Адвокат подскочил на стуле, чуть не перевернув свой стакан.

— Черт меня побери вместе с судейской шапочкой моего отца! Ты знаком с прелестной госпожой де Бугенвиль и молчишь? А я-то два дня, потеряв голову, ищу, кто бы мог меня ей представить! Она самая изысканная женщина из всех, что я видел, самая свежая, самая… — Бесполезно перечислять эпитеты! Обойдешься я без меня. Я возвращаюсь в дом На Семи Ветрах…

— Не делай этого! Послушай, предлагаю тебе сделку: останься до завтра… мне хватит времени, чтобы поцеловать ее восхитительную ручку, а я обещаю тебе обыскать все монастыри Котантена!

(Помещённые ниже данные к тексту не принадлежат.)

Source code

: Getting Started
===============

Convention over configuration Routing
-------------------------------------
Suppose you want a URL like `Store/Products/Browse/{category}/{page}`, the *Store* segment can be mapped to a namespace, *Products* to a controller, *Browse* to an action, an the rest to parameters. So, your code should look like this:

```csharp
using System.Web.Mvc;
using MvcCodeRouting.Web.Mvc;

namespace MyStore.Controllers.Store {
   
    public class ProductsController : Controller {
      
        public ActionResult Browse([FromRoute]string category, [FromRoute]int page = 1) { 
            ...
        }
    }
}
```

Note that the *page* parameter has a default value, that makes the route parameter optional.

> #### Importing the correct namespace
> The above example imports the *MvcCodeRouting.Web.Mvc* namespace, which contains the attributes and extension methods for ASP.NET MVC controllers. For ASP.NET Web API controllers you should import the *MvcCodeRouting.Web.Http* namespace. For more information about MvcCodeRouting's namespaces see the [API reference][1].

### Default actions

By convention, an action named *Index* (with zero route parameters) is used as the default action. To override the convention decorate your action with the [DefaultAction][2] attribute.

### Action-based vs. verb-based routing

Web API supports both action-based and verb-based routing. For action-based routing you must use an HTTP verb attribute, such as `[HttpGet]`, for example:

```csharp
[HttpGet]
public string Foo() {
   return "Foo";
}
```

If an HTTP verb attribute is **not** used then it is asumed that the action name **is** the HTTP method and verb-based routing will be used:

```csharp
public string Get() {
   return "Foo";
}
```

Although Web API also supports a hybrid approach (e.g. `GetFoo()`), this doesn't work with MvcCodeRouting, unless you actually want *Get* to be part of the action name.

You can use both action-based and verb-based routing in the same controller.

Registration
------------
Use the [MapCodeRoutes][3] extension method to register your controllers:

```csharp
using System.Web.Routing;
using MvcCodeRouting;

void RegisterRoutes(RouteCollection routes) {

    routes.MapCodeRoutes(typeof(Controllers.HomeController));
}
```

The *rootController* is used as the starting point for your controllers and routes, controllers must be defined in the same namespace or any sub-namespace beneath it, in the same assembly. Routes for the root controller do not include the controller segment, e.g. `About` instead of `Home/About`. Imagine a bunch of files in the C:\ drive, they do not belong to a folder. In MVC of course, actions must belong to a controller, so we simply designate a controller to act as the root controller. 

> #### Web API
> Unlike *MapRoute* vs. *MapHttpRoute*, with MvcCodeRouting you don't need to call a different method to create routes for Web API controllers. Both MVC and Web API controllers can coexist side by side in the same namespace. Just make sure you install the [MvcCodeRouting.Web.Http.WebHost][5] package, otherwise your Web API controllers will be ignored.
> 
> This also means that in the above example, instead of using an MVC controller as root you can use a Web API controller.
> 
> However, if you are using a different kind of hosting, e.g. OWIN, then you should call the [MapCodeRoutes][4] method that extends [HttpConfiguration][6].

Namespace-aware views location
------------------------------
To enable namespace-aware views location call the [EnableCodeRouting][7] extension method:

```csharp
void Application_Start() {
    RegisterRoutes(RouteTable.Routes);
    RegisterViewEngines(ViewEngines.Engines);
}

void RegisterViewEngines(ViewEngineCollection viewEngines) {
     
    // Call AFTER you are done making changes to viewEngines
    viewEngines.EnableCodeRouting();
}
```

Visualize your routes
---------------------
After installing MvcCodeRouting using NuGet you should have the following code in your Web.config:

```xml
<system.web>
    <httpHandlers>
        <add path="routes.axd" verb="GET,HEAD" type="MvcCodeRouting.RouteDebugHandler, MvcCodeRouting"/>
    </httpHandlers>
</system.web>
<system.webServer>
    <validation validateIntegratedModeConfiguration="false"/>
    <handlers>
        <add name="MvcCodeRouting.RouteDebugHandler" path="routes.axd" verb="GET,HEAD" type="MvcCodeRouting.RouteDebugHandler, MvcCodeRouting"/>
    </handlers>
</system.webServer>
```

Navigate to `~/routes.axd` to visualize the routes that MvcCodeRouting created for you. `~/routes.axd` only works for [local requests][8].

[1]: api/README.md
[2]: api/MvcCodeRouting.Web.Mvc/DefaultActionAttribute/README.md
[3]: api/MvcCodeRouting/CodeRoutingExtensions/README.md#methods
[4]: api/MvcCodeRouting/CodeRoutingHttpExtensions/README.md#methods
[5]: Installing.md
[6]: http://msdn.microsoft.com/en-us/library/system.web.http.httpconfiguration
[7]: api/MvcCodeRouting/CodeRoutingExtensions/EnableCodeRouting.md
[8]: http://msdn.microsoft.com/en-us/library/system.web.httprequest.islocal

— Каким образом тебе удастся это сделать? — спросил Гийом, которого позабавила тоска друга, обычно бесстрашного, непринужденного и даже холодного. Очаровательная Флора решительно опустошала сердца…

— У меня в епископстве есть родственник. За бочонок-другой его любимого вина он мне поведает, где находится юная вдова.

— А если она не в Нормандии?

— Вряд ли этот пресловутый нотариус получает распоряжения издалека. Если хочешь звать мое мнение, она, возможно, даже ближе, чем мы думаем. По рукам?

Отказать было трудно. Гийом согласился переночевать у Ингу, жившего в красивом старом доме на площади Голгофы. Гувернантка, еще менее приветливая, чем судебный следователь, но умевшая готовить, гладить и изумительно вышивать, великолепно содержала холостяцкое жилище. Поскольку ее достоинства заметно превосходили обслуживание в лучших гостиницах, Тремэн смирился с этим без особого труда. Вечером, когда все собрались, чтобы увидеть шествие короля, Жозеф, одетый в безукоризненный ярко-красный фрак, как нельзя лучше подходивший к его черным глазам, наконец-то смог поклониться даме своей мечты под слегка насмешливым взглядом Тремэна. Последний неожиданно для себя освободился от чар молодой женщины, во власти которых находился после их первой встречи. Он был слишком поглощен новой, поставленной Агнес задачей, чтобы ухаживать за кем-либо еще. По-прежнему восхищаясь очарованием и красотой Флоры, он смотрел на нее более отстраненно.